Los cincuenta años de edad, que Figari cumple en junio de 1911, lo encuentran protagonizando una insólita aventura filosófica. En enero de ese año, según sus propias palabras, había comenzado “a fijar ideas y a ordenar el plan” de un “simple opúsculo” acerca de problemas estéticos. Pero según él también lo explica, “enardecido por la ambición de aportar más completa una idea útil, y atraído, además, por las propias proyecciones de un derrotero que permitía dar un sentido racional a muchas cosas que parecían no tenerlo antes”, fue mucho más lejos. Durante largos meses llena cuartilla tras cuartilla, retirado en la quinta de Castro o en el castillo del Parque Rodó. Al cabo, lo que iba a ser un opúsculo se convirtió en un denso volumen de casi seiscientas páginas y lo que iba a ser un ensayo de estética, en un ensayo de filosofía general -“encarado de un nuevo punto de vista”, subrayaba el autor en la portada-. A fines de 1912 lo entregaban al público las prensas de la clásica Imprenta Dornaleche, bajo el título de Arte, estética, ideal. El origen de la filosofía es el asombro, decían los griegos. “Por lo que a mí se refiere -concluía Figari en el prefacio de su libro- estoy ya compensado de este esfuerzo, como quiera que se le repute, porque me deja ver con una conciencia propia, de un modo satisfactorio, y aun optimista, una serie de fenómenos que antes me llenaban de asombro y confusión”.

Una curiosa historia estaba llamado a tener aquel libro. Y puede llamársele una historia en dos ciudades: Montevideo y París.
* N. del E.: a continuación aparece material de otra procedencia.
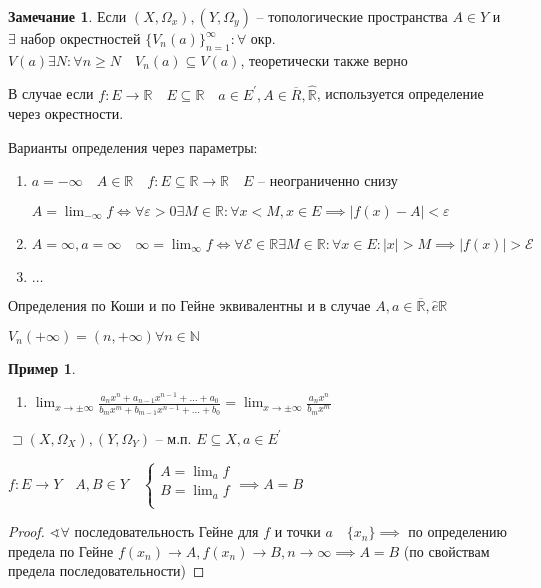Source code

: \documentclass{book}
\newcommand\N{\ensuremath{\mathbb{N}}}
\newcommand\R{\ensuremath{\mathbb{R}}}
\newcommand{\p}[1]{#1^{\prime}}
\newcommand{\ov}[1]{\overline{#1}}
\theoremstyle{definition}
\newtheorem*{note}{Замечание}
\newtheorem*{example}{Пример}
\begin{document}
\begin{note}
    Если  $(X, \Omega_x), (Y, \Omega_y)$ -- топологические пространства  $A\in Y$ и $\exists $ набор окрестностей $\{V_n(a)\}_{n=1}^{\infty }:\forall $ окр. $V(a) \exists N: \forall n\geqslant N\quad V_n(a)\subseteq V(a)$, теоретически также верно
\end{note}

В случае если $f:E\to \R\quad E\subseteq \R\quad a\in \p E, A\in \ov R, \widehat{\R}$, используется определение через окрестности.

Варианты определения через параметры:
\begin{enumerate}
    \item $a = -\infty \quad A\in \R\quad f:E\subseteq \R\to \R\quad E$ -- неограниченно снизу

        $A = \lim_{-\infty }f \iff \forall \varepsilon>0\exists M\in \R:\forall x<M, x\in E \implies \left| f(x)-A \right| <\varepsilon$
    \item $A = \infty , a = \infty \quad \infty  = \lim_{\infty } f \iff \forall \mathscr{E}\in \R\exists M\in \R: \forall x\in E: \left| x \right| >M \implies \left| f(x) \right| >\mathscr{E}$
    \item $\ldots$
\end{enumerate}

\begin{problem}
Определения по Коши и по Гейне эквивалентны и в случае $A, a\in \ov {\R}, \widehat{e} {\R}$

$V_n(+\infty ) = (n, +\infty ) \forall n\in \N $
\end{problem}

\begin{example}
    \begin{enumerate}
        \item $\lim_{x \to \pm\infty } \frac{a_nx^n + a_{n-1}x^{n-1} + \ldots + a_0}{b_mx^m + b_{m-1}x^{n-1} + \ldots + b_0} = \lim_{x \to \pm\infty } \frac{a_n x^n}{b_mx^m}$
    \end{enumerate}
\end{example}

\begin{theorem}

    $\sqsupset (X, \Omega_X), (Y, \Omega_Y)$ -- м.п. $E\subseteq X, a\in \p E$

    $f:E\to Y\quad A, B\in Y\quad \begin{cases}
        A = \lim_af\\
        B = \lim_af\\
    \end{cases} \implies A=B$
\end{theorem}
\begin{proof}
    $\sphericalangle \forall $ последовательность Гейне для  $f$ и точки  $a\quad \{x_{n} \} \implies $ по определению предела по Гейне $f(x_{n} ) \to A, f(x_{n} )\to B, n\to \infty \implies A=B$ (по свойствам предела последовательности) 
\end{proof}
\end{document}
En Montevideo, cayó en el más extraño vacío. En el solo término de tres años, entre 1909 y 1912, aparecen las cuatro obras más importantes de la que fue a principios del siglo nuestra filosofía de la vida: en 1909, Motivos de Proteo, de Rodó; en 1910, Lógica viva, de Vaz Ferreira y La muerte del cisne, de Reyles; en 1912, Arte, estética, ideal, de Figari. Filosofía de la vida en todos los casos, aunque el concepto de vida variara desde el biográfico al biológico, para decirlo aquí rápidamente con la distinción orteguiana. Mientras las tres primeras tenían inmediata resonancia y se incorporaban de golpe a nuestra tradición intelectual más frecuentada, la obra de Figari fue rodeada por el silencio. Rodó, Vaz Ferreira, Reyles, eran ya autores consagrados desde antes del 900. Figari, aunque inteligencia reconocida, era visto ante todo como jurista y hombre de acción. No se pudo concebir que, a la vuelta de un desengaño político, escribiera un libro filosófico de valor. Por otra parte, el libro era de larga y difícil lectura. Lo prudente era ignorarlo. Y nuestra historia intelectual lo ignoró hasta mediados del siglo. Aisladas evocaciones empezaron entonces a sacarlo de la oscuridad.

En París, en cambio, el libro repercutió en seguida, en circunstancias que no han sido todavía historiadas. Dos hechos condicionaron esa repercusión. El viaje que Figari hizo a París en 1913, su segundo a Europa después del que había hecho en 1886, recién egresado de la Facultad de Derecho; y la existencia desde hacía poco en París de una organización latinoamericanista de especial sensibilidad para las manifestaciones intelectuales de nuestros países: la ”Agrupación de Universidades y Grandes Escuelas de Francia para las Relaciones con la América Latina”. Esta agrupación, que había sido fundada en 1908, tenía -y tendría por muchos años, hasta la década del 30- por gran animador a Ernest Martinenche, profesor de Lengua y Literatura Españolas en la Facultad de Letras de la Sorbona. Un discípulo suyo, Charles Lesca, fue desde entonces su invariable e íntimo colaborador durante toda su larga actividad latinoamericanista. Cuando Figari llegó a París en 1913, la Agrupación había creado ya en la Sorbona una “Biblioteca Americana”, convertida muy pronto, tanto como en un centro de estudio, en tertulia concurrida a la vez por franceses y por latinoamericanos, residentes o de paso por París. Todos los próceres de nuestra generación modernista desfilaron por ella. También Figari. Y de allí la relación con Charles Lesca, que llevó a éste a emprender la inmediata traducción al francés de Arte, estética, ideal.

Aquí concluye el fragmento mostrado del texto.